— ASSIGNMENT —
Copy every line of the data that includes the string "prompt".
= = = = =
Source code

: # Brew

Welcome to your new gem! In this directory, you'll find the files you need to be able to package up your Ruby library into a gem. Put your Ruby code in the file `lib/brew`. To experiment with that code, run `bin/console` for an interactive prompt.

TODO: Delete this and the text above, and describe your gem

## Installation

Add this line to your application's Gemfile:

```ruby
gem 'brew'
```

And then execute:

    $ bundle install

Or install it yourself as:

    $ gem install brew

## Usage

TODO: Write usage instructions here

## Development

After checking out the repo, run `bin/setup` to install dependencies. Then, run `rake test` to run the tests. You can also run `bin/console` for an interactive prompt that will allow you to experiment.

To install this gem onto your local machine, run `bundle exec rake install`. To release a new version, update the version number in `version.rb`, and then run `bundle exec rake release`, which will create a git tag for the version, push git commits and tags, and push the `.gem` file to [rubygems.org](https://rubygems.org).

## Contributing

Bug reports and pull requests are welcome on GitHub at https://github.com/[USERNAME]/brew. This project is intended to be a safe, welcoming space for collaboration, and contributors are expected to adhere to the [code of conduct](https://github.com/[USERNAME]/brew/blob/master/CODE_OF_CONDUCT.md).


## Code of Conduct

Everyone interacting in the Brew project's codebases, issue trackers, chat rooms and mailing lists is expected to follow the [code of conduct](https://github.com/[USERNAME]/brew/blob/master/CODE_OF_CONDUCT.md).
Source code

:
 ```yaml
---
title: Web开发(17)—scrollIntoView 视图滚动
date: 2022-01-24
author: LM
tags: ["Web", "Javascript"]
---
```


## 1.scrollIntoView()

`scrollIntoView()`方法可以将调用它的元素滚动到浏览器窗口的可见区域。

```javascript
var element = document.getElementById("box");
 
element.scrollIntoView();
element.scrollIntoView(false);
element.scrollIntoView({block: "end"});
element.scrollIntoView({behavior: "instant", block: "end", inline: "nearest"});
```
= = = = =
— SOLUTION —
Welcome to your new gem! In this directory, you'll find the files you need to be able to package up your Ruby library into a gem. Put your Ruby code in the file `lib/brew`. To experiment with that code, run `bin/console` for an interactive prompt.
After checking out the repo, run `bin/setup` to install dependencies. Then, run `rake test` to run the tests. You can also run `bin/console` for an interactive prompt that will allow you to experiment.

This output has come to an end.